■ EXERCISE ■
A line qualifies if it holds the string "result". Copy every qualifying line from the records.

──────────────────────────────

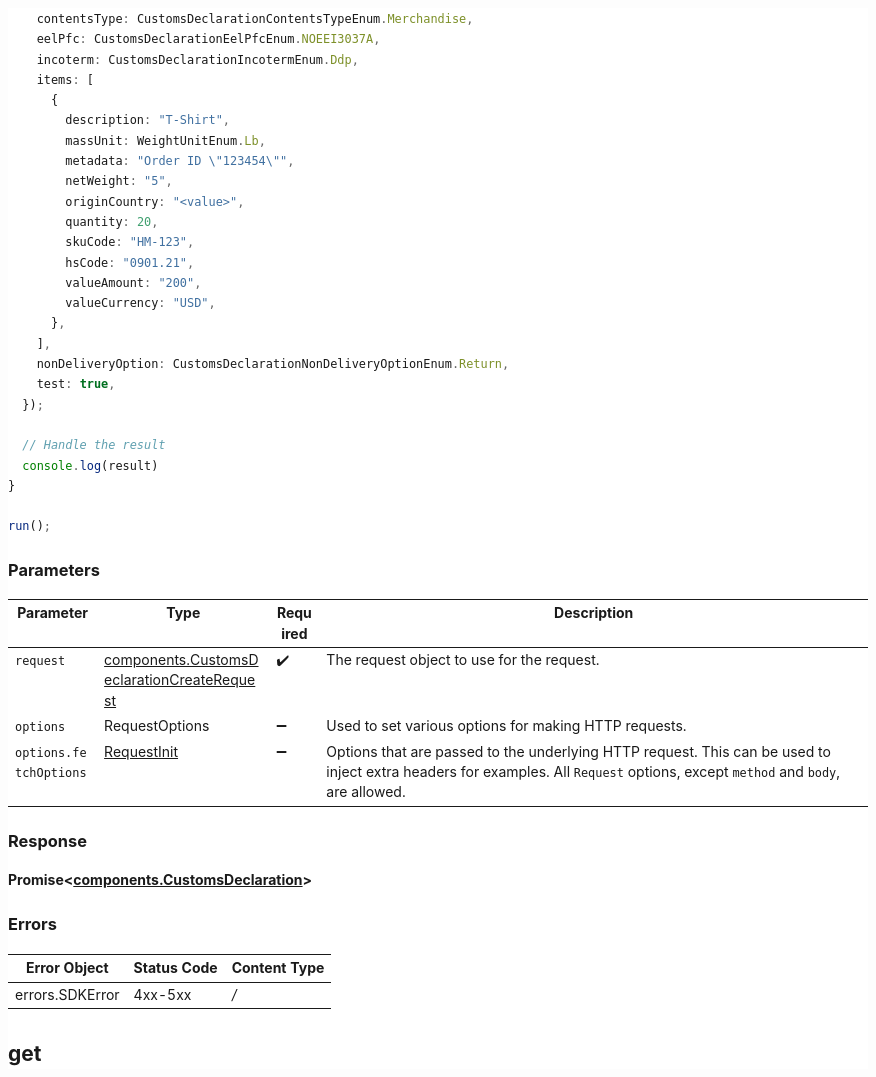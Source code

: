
 ```typescript
    contentsType: CustomsDeclarationContentsTypeEnum.Merchandise,
    eelPfc: CustomsDeclarationEelPfcEnum.NOEEI3037A,
    incoterm: CustomsDeclarationIncotermEnum.Ddp,
    items: [
      {
        description: "T-Shirt",
        massUnit: WeightUnitEnum.Lb,
        metadata: "Order ID \"123454\"",
        netWeight: "5",
        originCountry: "<value>",
        quantity: 20,
        skuCode: "HM-123",
        hsCode: "0901.21",
        valueAmount: "200",
        valueCurrency: "USD",
      },
    ],
    nonDeliveryOption: CustomsDeclarationNonDeliveryOptionEnum.Return,
    test: true,
  });

  // Handle the result
  console.log(result)
}

run();
```

### Parameters

| Parameter                                                                                                                                                                      | Type                                                                                                                                                                           | Required                                                                                                                                                                       | Description                                                                                                                                                                    |
| ------------------------------------------------------------------------------------------------------------------------------------------------------------------------------ | ------------------------------------------------------------------------------------------------------------------------------------------------------------------------------ | ------------------------------------------------------------------------------------------------------------------------------------------------------------------------------ | ------------------------------------------------------------------------------------------------------------------------------------------------------------------------------ |
| `request`                                                                                                                                                                      | [components.CustomsDeclarationCreateRequest](../../models/components/customsdeclarationcreaterequest.md)                                                                       | :heavy_check_mark:                                                                                                                                                             | The request object to use for the request.                                                                                                                                     |
| `options`                                                                                                                                                                      | RequestOptions                                                                                                                                                                 | :heavy_minus_sign:                                                                                                                                                             | Used to set various options for making HTTP requests.                                                                                                                          |
| `options.fetchOptions`                                                                                                                                                         | [RequestInit](https://developer.mozilla.org/en-US/docs/Web/API/Request/Request#options)                                                                                        | :heavy_minus_sign:                                                                                                                                                             | Options that are passed to the underlying HTTP request. This can be used to inject extra headers for examples. All `Request` options, except `method` and `body`, are allowed. |


### Response

**Promise\<[components.CustomsDeclaration](../../models/components/customsdeclaration.md)\>**
### Errors

| Error Object    | Status Code     | Content Type    |
| --------------- | --------------- | --------------- |
| errors.SDKError | 4xx-5xx         | */*             |

## get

──────────────────────────────

■ SOLUTION TO THIS EXERCISE ■
  // Handle the result
  console.log(result)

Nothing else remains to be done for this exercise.